Task directions:
Which lines of the listing below contain the word "found"? Return them.

Data:
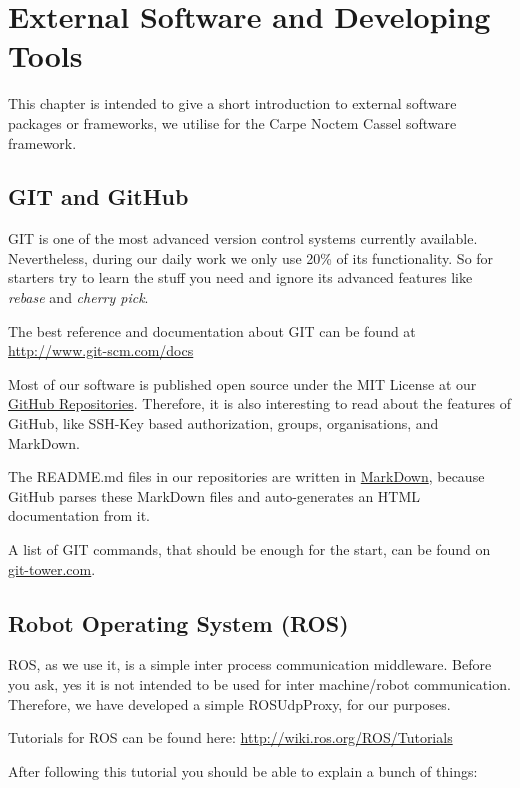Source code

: \chapter{External Software and Developing Tools}
\label{chap:ExtSoftware}

This chapter is intended to give a short introduction to external software packages or frameworks, we utilise for the Carpe Noctem Cassel software framework.

\section{GIT and GitHub}
\label{sec:Git}

GIT is one of the most advanced version control systems currently available. Nevertheless, during our daily work we only use 20\% of its functionality. So for starters try to learn the stuff you need and ignore its advanced features like \emph{rebase} and \emph{cherry pick}.

The best reference and documentation about GIT can be found at \url{http://www.git-scm.com/docs}

Most of our software is published open source under the MIT License at our \href{https://github.com/dasys-lab}{GitHub Repositories}. Therefore, it is also interesting to read about the features of GitHub, like SSH-Key based authorization, groups, organisations, and MarkDown.

The README.md files in our repositories are written in \href{https://en.wikipedia.org/wiki/Markdown}{MarkDown}, because GitHub parses these MarkDown files and auto-generates an HTML documentation from it.

A list of GIT commands, that should be enough for the start, can be found on \href{https://www.git-tower.com/blog/git-cheat-sheet/}{git-tower.com}.

\section{Robot Operating System (ROS)}
\label{sec:ROS}

ROS, as we use it, is a simple inter process communication middleware. Before you ask, yes it is not intended to be used for inter machine/robot communication. Therefore, we have developed a simple ROSUdpProxy, for our purposes. 

Tutorials for ROS can be found here: \url{http://wiki.ros.org/ROS/Tutorials}

After following this tutorial you should be able to explain a bunch of things:

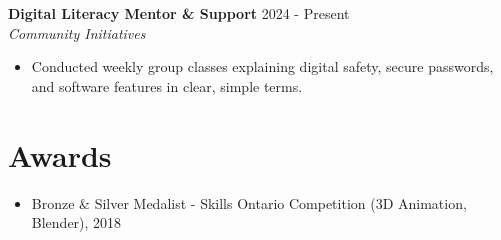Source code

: \documentclass[a4paper,10pt]{article}
\begin{document}
\vspace{3pt}
\textbf{Digital Literacy Mentor \& Support} \hfill 2024 - Present \\
\textit{Community Initiatives}
\begin{itemize}
    \item Conducted weekly group classes explaining digital safety, secure passwords, and software features in clear, simple terms.
\end{itemize}

\section*{Awards}
\begin{itemize}
    \item Bronze \& Silver Medalist - Skills Ontario Competition (3D Animation, Blender), 2018
\end{itemize}
\end{document}

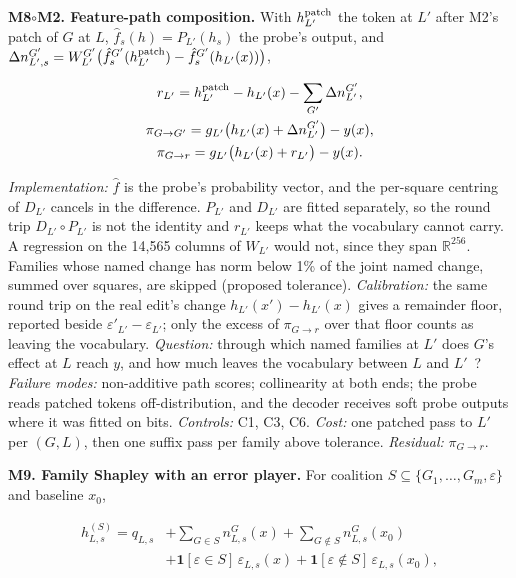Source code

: \documentclass[conference]{IEEEtran}
\begin{document}
\textbf{M8$\circ$M2. Feature-path composition.} With $h^{\rm patch}_{L'}$ the token at $L'$ after M2's patch of $G$ at $L$, $\hat f_s(h)=P_{L'}(h_s)$ the probe's output, and $\Delta n^{G'}_{L',s}=W^{G'}_{L'}\big(\hat f^{G'}_s(h^{\rm patch}_{L'})-\hat f^{G'}_s(h_{L'}(x))\big)$,

\[
\begin{gathered}r_{L'}=h^{\rm patch}_{L'}-h_{L'}(x)-\sum_{G'}\Delta n^{G'}_{L'},\\
\pi_{G\to G'}=g_{L'}\big(h_{L'}(x)+\Delta n^{G'}_{L'}\big)-y(x),\\
\pi_{G\to r}=g_{L'}\big(h_{L'}(x)+r_{L'}\big)-y(x).\end{gathered}
\]

\emph{Implementation:} $\hat f$ is the probe's probability vector, and the per-square centring of $D_{L'}$ cancels in the difference. $P_{L'}$ and $D_{L'}$ are fitted separately, so the round trip $D_{L'}\circ P_{L'}$ is not the identity and $r_{L'}$ keeps what the vocabulary cannot carry. A regression on the 14,565 columns of $W_{L'}$ would not, since they span $\mathbb R^{256}$. Families whose named change has norm below 1\% of the joint named change, summed over squares, are skipped (proposed tolerance). \emph{Calibration:} the same round trip on the real edit's change $h_{L'}(x')-h_{L'}(x)$ gives a remainder floor, reported beside $\varepsilon'_{L'}-\varepsilon_{L'}$; only the excess of $\pi_{G\to r}$ over that floor counts as leaving the vocabulary. \emph{Question:} through which named families at $L'$ does $G$'s effect at $L$ reach $y$, and how much leaves the vocabulary between $L$ and $L'$~\cite{goldowsky2023}? \emph{Failure modes:} non-additive path scores; collinearity at both ends; the probe reads patched tokens off-distribution, and the decoder receives soft probe outputs where it was fitted on bits. \emph{Controls:} C1, C3, C6. \emph{Cost:} one patched pass to $L'$ per $(G,L)$, then one suffix pass per family above tolerance. \emph{Residual:} $\pi_{G\to r}$.

\textbf{M9. Family Shapley with an error player.} For coalition $S\subseteq\{G_1,\dots,G_m,\varepsilon\}$ and baseline $x_0$,

\[
\begin{aligned}h^{(S)}_{L,s}=q_{L,s}&+\sum_{G\in S}n^G_{L,s}(x)+\sum_{G\notin S}n^G_{L,s}(x_0)\\
&+\mathbf 1[\varepsilon\in S]\,\varepsilon_{L,s}(x)+\mathbf 1[\varepsilon\notin S]\,\varepsilon_{L,s}(x_0),\end{aligned}
\]
\end{document}
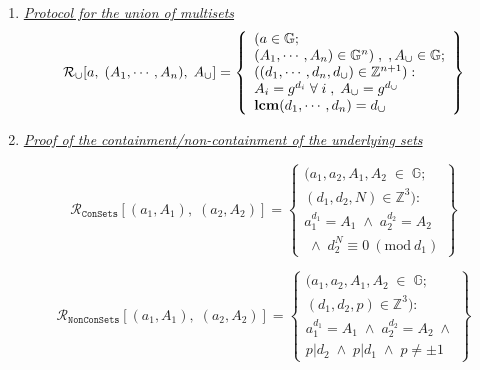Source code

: \documentclass[11pt, lettersize, notitlepage, leqno, footskip=0.6cm]{article}
\newcommand{\bz}{\mathbb Z}
\newcommand{\ttt}{\texttt}
\newcommand{\sett}{\ttt{Set}}
\newcommand{\mc}{\mathcal}
\newcommand{\mb}{\mathbb}
\newcommand{\mbf}{\mathbf}
\newcommand{\sub}{\subseteq}
\newcommand{\mcM}{\mc{M}}
\newcommand{\vs}{\vspace{-0.15cm}}
\newcommand{\noin}{\noindent}
\newcommand{\Mod}[1]{\ (\mathrm{mod}\ #1)}
\newcommand{\LCM}{\mbf{lcm}}
\newcommand{\GCD}{\mbf{gcd}}
\numberwithin{equation}{section}
\begin{document}
{{{\begin{enumerate}[wide, labelwidth=!, labelindent=0pt]
\[\begin{array}{l}
  \GCD(d_1, \cdots, d_n) = d_{\tt{\cap}}
  \end{array}\right\}
\] 

\item \hyperlink{Uni}{\textit{Protocol for the union of multisets }}\vs \[
  \mc{R}_{\tt{\cup}}[a,\; (A_1,\cdots,A_n),\; A_{\tt{\cup}}] = \left\{\begin{array}{l}
    (a\in\mb{G};\;\\
     (A_1,\cdots,A_n)\in \mb{G}^{n})\;,\;,A_{\tt{\cup}}\in\mb{G};\\
    ((d_1,\cdots,d_n, d_{\tt{\cup}})\in\bz^{n+1}): \\
    A_i = g^{d_i}\;\forall\;i\;,\; A_{\tt{\cup}} = g^{d_{\tt{\cup}}}   \\
    
  \LCM(d_1, \cdots, d_n) = d_{\tt{\cup}}
  \end{array}\right\}
\] 

\item \hyperlink{Sets}{\textit{Proof of the containment/non-containment of the underlying sets}}\vspace{-0.3cm}


\[
  \mc{R}_{\ttt{ConSets}}[(a_1, A_1),\;(a_2,A_2)] = \left\{\begin{array}{l}
    (a_1,a_2, A_1, A_2\;\in\;\mb{G}; \\
    (d_1, d_2, N) \in \bz^3):   \\
    a_1^{d_1} = A_1\;\wedge\;a_2^{d_2} = A_2\\
    \;\wedge\;d_2^{N}\equiv 0\Mod{d_1} 
  \end{array}\right\}
\]



\[
  \mc{R}_{\ttt{NonConSets}}[(a_1, A_1),\;(a_2,A_2)] = \left\{\begin{array}{l}
    (a_1,a_2, A_1, A_2\;\in\;\mb{G}; \\
    (d_1, d_2, p) \in \bz^3):   \\
    a_1^{d_1} = A_1\;\wedge\;a_2^{d_2} = A_2\;\wedge\\
   p \big| d_2\; \wedge\; p \big| d_1 \; \wedge\; p\neq \pm 1 
  \end{array}\right\}
\]




\end{enumerate}}}}
\end{document}
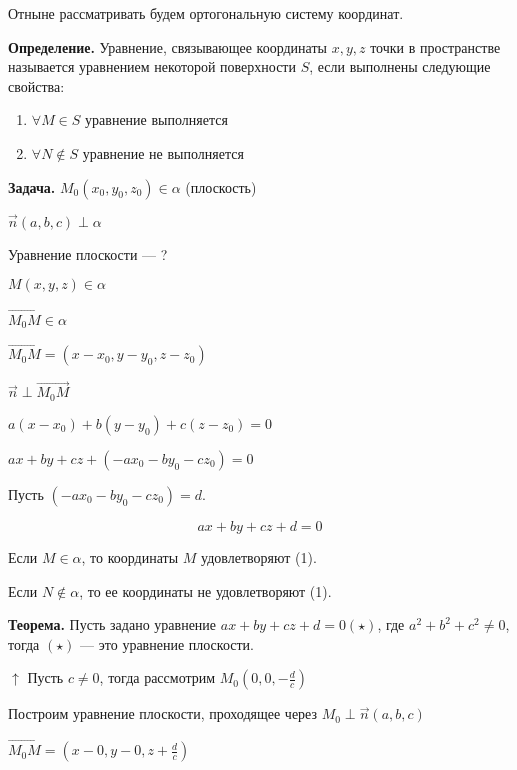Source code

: \documentclass{article}
\begin{document}
    Отныне рассматривать будем ортогональную систему координат.

    \textbf{Определение.} Уравнение, связывающее координаты \(x, y, z\) точки в пространстве называется уравнением некоторой поверхности \(S\), если выполнены следующие свойства:
    
    \begin{enumerate}
        \item \(\forall M \in S\) уравнение выполняется
        \item \(\forall N \not \in S\) уравнение не выполняется
    \end{enumerate}

    \textbf{Задача.} \( M_0(x_0, y_0, z_0) \in \alpha \) (плоскость)

    \( \overrightarrow{n}(a, b, c) \perp \alpha \)

    Уравнение плоскости --- ?
    

    \( M(x, y, z) \in \alpha \)

    \( \overrightarrow{M_0M} \in \alpha \)

    \( \overrightarrow{M_0M} = (x-x_0, y-y_0, z-z_0) \)

    \( \overrightarrow{n} \perp \overrightarrow{M_0M} \)    

    \( a(x - x_0) + b(y - y_0) + c(z - z_0) = 0 \)

    \( ax + by + cz + (-ax_0 - by_0 - cz_0) = 0 \)

    Пусть \( (-ax_0 - by_0 - cz_0) = d \).

    \begin{equation}
        ax + by + cz + d = 0
    \end{equation}

    Если \(M \in \alpha\), то координаты \(M\) удовлетворяют (1).

    Если \( N \not\in \alpha \), то ее координаты не удовлетворяют (1).

    \textbf{Теорема.} Пусть задано уравнение \( ax + by + cz + d = 0 (\star) \), где \( a^2 + b^2 + c^2 \neq 0 \), тогда \((\star)\) --- это уравнение плоскости. 

    \( \uparrow \) Пусть \( c \neq 0 \), тогда рассмотрим \( M_0(0, 0, -\frac{d}{c}) \)

    Построим уравнение плоскости, проходящее через \( M_0 \perp \overrightarrow{n}(a, b, c) \)

    \( \overrightarrow{M_0M} = (x - 0, y - 0, z + \frac{d}{c}) \)
\end{document}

Expected answer:
The best reference and documentation about GIT can be found at \url{http://www.git-scm.com/docs}
A list of GIT commands, that should be enough for the start, can be found on \href{https://www.git-tower.com/blog/git-cheat-sheet/}{git-tower.com}.
Tutorials for ROS can be found here: \url{http://wiki.ros.org/ROS/Tutorials}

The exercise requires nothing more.